◆ How to complete this task ◆
Report all lines below with the word "inverse".

>>

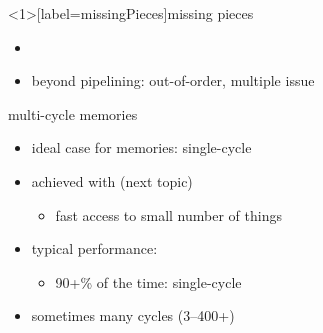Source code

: 
\begin{frame}<1>[label=missingPieces]{missing pieces}
    \begin{itemize}
    \item {}
    \item beyond pipelining: out-of-order, multiple issue
    \end{itemize}
\end{frame}


\begin{frame}{multi-cycle memories}
    \begin{itemize}
    \item ideal case for memories: single-cycle
    \item achieved with  (next topic)
        \begin{itemize}
        \item fast access to small number of things
        \end{itemize}
    \vspace{.5cm}
    \item typical performance:
        \begin{itemize}
        \item 90+\% of the time: single-cycle
        \end{itemize}
    \item sometimes many cycles (3--400+)
    \end{itemize}
\end{frame}

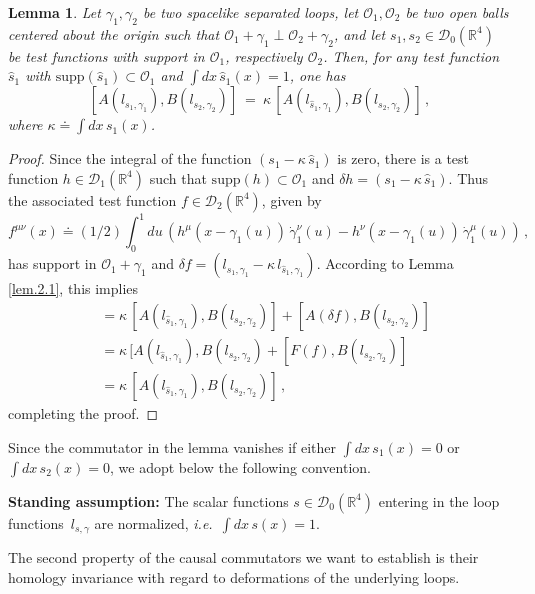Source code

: \documentclass[11pt]{article}
\newtheorem{lemma}[theorem]{Lemma}
\numberwithin{equation}{section}
\newcommand{\RR}{{\mathbb R}}
\newcommand{\Dc}{{\mathcal{D}}}
\newcommand{\Oc}{{\mathcal{O}}}
\newcommand{\supp}{{\mathrm{supp}}}
\def\ie{{\it i.e.\ }}
\begin{document}
\begin{lemma}
\label{lem.3.1}
Let $\gamma_1,\gamma_2$ be two spacelike separated loops, 
let $\Oc_1,\Oc_2$  be two open balls centered about the origin 
such that $\Oc_1 + \gamma_1 \perp \Oc_2 + \gamma_2$, 
and let $s_1,s_2 \in \Dc_0(\RR^4)$ be test 
functions with support in $\Oc_1$, respectively $\Oc_2$.  
Then, for any test function $\widehat s_1$ 
with $\supp(\widehat s_1) \subset \Oc_1$ and  
$\int \! dx \, \widehat s_1(x) = 1$, one has 
%
$$
[ A(l_{s_1,\gamma_1})  , B(l_{s_2,\gamma_2}) ] 
\ = \ \kappa \,  [ A(l_{\widehat s_{1},\gamma_1})  , B(l_{s_2,\gamma_2}) ]  \, ,
$$
%
where 
$\kappa \doteq \int \! dx \, s_1(x)$.
\end{lemma}
\begin{proof}
Since the integral of the function 
$(s_1-\kappa\, \widehat s_1)$ is zero, there is a 
test function $h \in \Dc_1(\RR^4)$ 
such that $\supp(h) \subset \Oc_1$ and 
$\delta h = (s_1 - \kappa \, \widehat s_1)$. Thus
the associated test function $f \in \Dc_2(\RR^4)$,  
given by
$$
 f^{\mu\nu}(x) \doteq (1/2) \int_0^1 \! du \, 
\left(h^\mu(x-\gamma_1(u)) \, \dot{\gamma}^\nu_1(u)- 
h^{\nu}(x-\gamma_1(u)) \, \dot{\gamma}^\mu_1(u)\right)
\, , 
$$   
has support in 
$\Oc_1 + \gamma_1$ and  
$\delta f= (l_{s_1,\gamma_1} - \kappa \, l_{\widehat s_1,\gamma_1})$. 
According to Lemma \ref{lem.2.1}, this implies 
%
\begin{align*}
[ A(l_{s_1,\gamma_1})  , B(l_{s_2,\gamma_2})] & = 
\kappa\,[ A(l_{\widehat s_1,\gamma_1})  , B(l_{s_2,\gamma_2})] + 
[ A(\delta f)  , B(l_{s_2,\gamma_2})] \\
& =
\kappa\,[ A(l_{\widehat s_1,\gamma_1})  , B(l_{s_2,\gamma_2}) + 
[ F(f)  , B(l_{s_2,\gamma_2})] \\ 
& = \kappa\,[ A(l_{\widehat s_1,\gamma_1})  , B(l_{s_2,\gamma_2})] \, , 
\end{align*} 
completing the proof.
\end{proof}
%

\noindent Since the commutator in the lemma vanishes if either 
$\int \! dx  \, s_1(x) =0 $ or $\int \! dx \, s_2(x) =0$, 
we adopt below the following convention.

\medskip 
\noindent \textbf{Standing assumption:} 
The scalar functions $s \in \Dc_0(\RR^4)$ entering in the loop 
functions~$l_{s,\gamma}$ are normalized, \ie $\int \! dx \, s(x) = 1$. 

\medskip
The second property of the causal commutators 
we want to establish is their homology invariance
with regard to deformations of the underlying loops. 
\end{document}
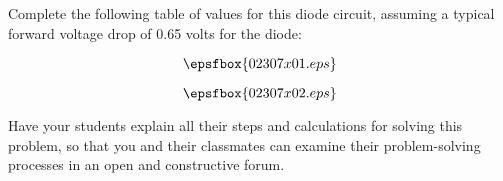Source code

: 

Complete the following table of values for this diode circuit, assuming a typical forward voltage drop of 0.65 volts for the diode:

$$\epsfbox{02307x01.eps}$$







$$\epsfbox{02307x02.eps}$$







Have your students explain all their steps and calculations for solving this problem, so that you and their classmates can examine their problem-solving processes in an open and constructive forum.




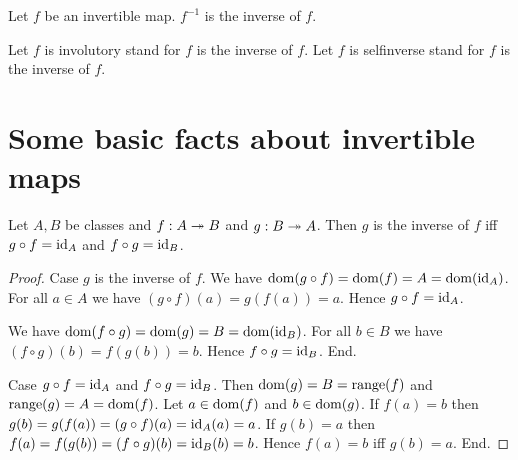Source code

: \documentclass[../../set-theory/set-theory.tex]{subfiles}
\begin{document}
  \begin{forthel}
    \begin{definition}
      Let $f$ be an invertible map.
      $f^{-1}$ is the inverse of $f$.
    \end{definition}

    Let $f$ is involutory stand for $f$ is the inverse of $f$.
    Let $f$ is selfinverse stand for $f$ is the inverse of $f$.
  \end{forthel}


  \section{Some basic facts about invertible maps}

  \begin{forthel}
    \begin{proposition}
      Let $A, B$ be classes and $f : A \twoheadrightarrow B$ and $g : B \twoheadrightarrow A$.
      Then $g$ is the inverse of $f$ iff $g \circ f = \operatorname{id}_{A}$ and $f \circ g =
      \operatorname{id}_{B}$.
    \end{proposition}
    \begin{proof}
      Case $g$ is the inverse of $f$.
        We have
        $\operatorname{dom}(g \circ f)
          = \operatorname{dom}(f)
          = A
          = \operatorname{dom}(\operatorname{id}_{A})$.
        For all $a \in A$ we have
        $(g \circ f)(a)
          = g(f(a))
          = a$.
        Hence $g \circ f = \operatorname{id}_{A}$.

        We have
        $\operatorname{dom}(f \circ g)
          = \operatorname{dom}(g)
          = B
          = \operatorname{dom}(\operatorname{id}_{B})$.
        For all $b \in B$ we have
        $(f \circ g)(b)
          = f(g(b))
          = b$.
        Hence $f \circ g = \operatorname{id}_{B}$.
      End.

      Case $g \circ f = \operatorname{id}_{A}$ and $f \circ g = \operatorname{id}_{B}$.
        Then $\operatorname{dom}(g)
          = B
          = \operatorname{range}(f)$
        and $\operatorname{range}(g)
          = A
          = \operatorname{dom}(f)$.
        Let $a \in \operatorname{dom}(f)$ and $b \in \operatorname{dom}(g)$.
        If $f(a) = b$ then
        $g(b)
          = g(f(a))
          = (g \circ f)(a)
          = \operatorname{id}_{A}(a)
          = a$.
        If $g(b) = a$ then
        $f(a)
          = f(g(b))
          = (f \circ g)(b)
          = \operatorname{id}_{B}(b)
          = b$.
        Hence $f(a) = b$ iff $g(b) = a$.
      End.
    \end{proof}
  \end{forthel}
\end{document}
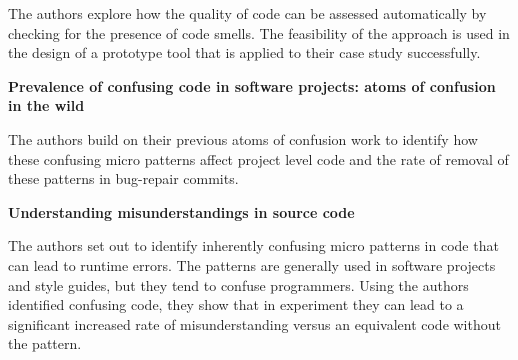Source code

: \documentclass[a4paper]{article}
\begin{document}
\cite{emden_java_2002}
The authors explore how the quality of code can be assessed automatically by checking for the presence of code smells. The feasibility of the approach is used in the design of a prototype tool that is applied to their case study successfully.

\textbf{Prevalence of confusing code in software projects: atoms of confusion in the wild}

\cite{gopstein_prevalence_2018}
The authors build on their previous atoms of confusion work to identify how these confusing micro patterns affect project level code and the rate of removal of these patterns in bug-repair commits. 

\textbf{Understanding misunderstandings in source code}

\cite{gopstein_understanding_2017}
The authors set out to identify inherently confusing micro patterns in code that can lead to runtime errors. The patterns are generally used in 
software projects and style guides, but they tend to confuse programmers. Using the authors identified confusing code, they show that in experiment they can lead to a significant increased rate of misunderstanding versus an equivalent code without the pattern.



\end{document}
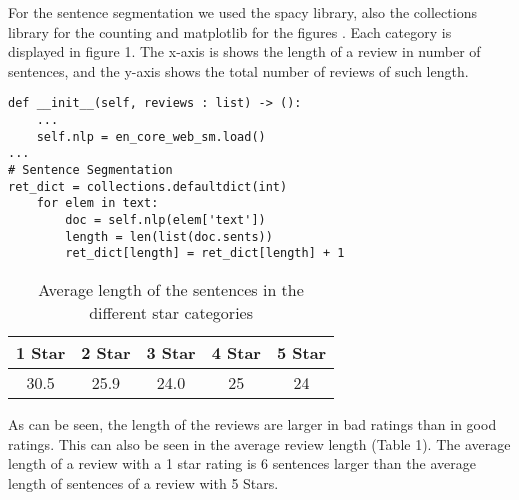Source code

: For the sentence segmentation we used the spacy library, also the collections library for the counting and matplotlib for the figures . Each category is displayed in figure 1. The x-axis is shows the length of a review in number of sentences, and the y-axis shows the total number of reviews of such length.\\
\begin{Verbatim}
def __init__(self, reviews : list) -> ():
	...
	self.nlp = en_core_web_sm.load()
...
# Sentence Segmentation
ret_dict = collections.defaultdict(int)
	for elem in text:
		doc = self.nlp(elem['text'])
		length = len(list(doc.sents))
		ret_dict[length] = ret_dict[length] + 1
\end{Verbatim}
	\begin{center}
		\begin{table}[!h]
			\caption{Average length of the sentences in the different star categories}
			\begin{tabular}{c | c | c | c | c}
				1 Star & 2 Star & 3 Star  & 4 Star & 5 Star\\\hline
				30.5 & 25.9 & 24.0  & 25 & 24\\
			\end{tabular}
		\end{table}
	\end{center}
	
As can be seen, the length of the reviews are larger in bad ratings than in good ratings. This can also be seen in the average review length (Table 1). The average length of a review with a 1 star rating is 6 sentences larger than the average length of sentences of a review with 5 Stars. 
	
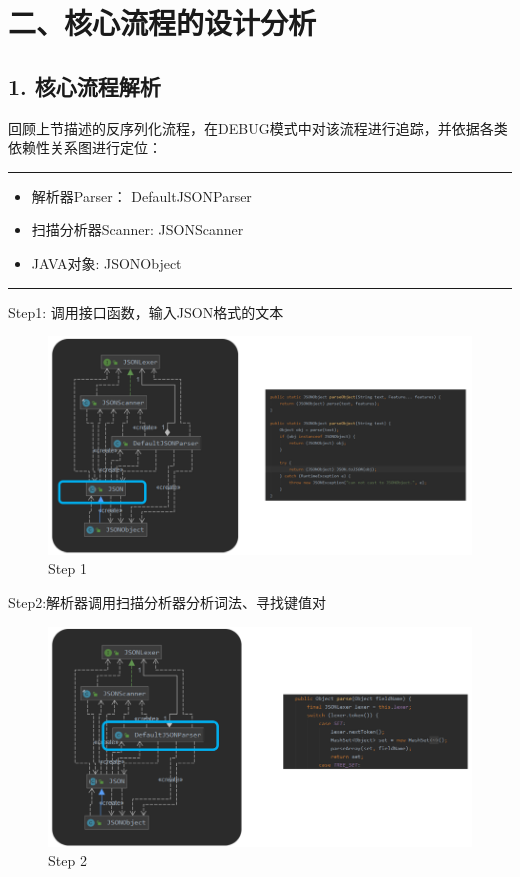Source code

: \documentclass{article}
\begin{document}
\section*{\Large 二、核心流程的设计分析}
\subsection*{1. 核心流程解析}
回顾上节描述的反序列化流程，在DEBUG模式中对该流程进行追踪，并依据各类依赖性关系图进行定位：\\
\rule{\textwidth}{0.7mm}
\begin{itemize}
\item 解析器Parser：		DefaultJSONParser
\item 扫描分析器Scanner:    JSONScanner
\item JAVA对象:			    JSONObject
\end{itemize}
\rule{\textwidth}{0.7mm}

Step1: 调用接口函数，输入JSON格式的文本
\begin{figure}[H]
\centering %
\includegraphics[width = 14cm]{pic9.png}
\caption{Step 1}
\end{figure}

Step2:解析器调用扫描分析器分析词法、寻找键值对
\begin{figure}[H]
\centering %
\includegraphics[width = 14cm]{pic10.png}
\caption{Step 2}
\end{figure}
\end{document}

<<

◆ Response to the exercise ◆
      $f^{-1}$ is the inverse of $f$.
    Let $f$ is involutory stand for $f$ is the inverse of $f$.
    Let $f$ is selfinverse stand for $f$ is the inverse of $f$.
      Then $g$ is the inverse of $f$ iff $g \circ f = \operatorname{id}_{A}$ and $f \circ g =
      Case $g$ is the inverse of $f$.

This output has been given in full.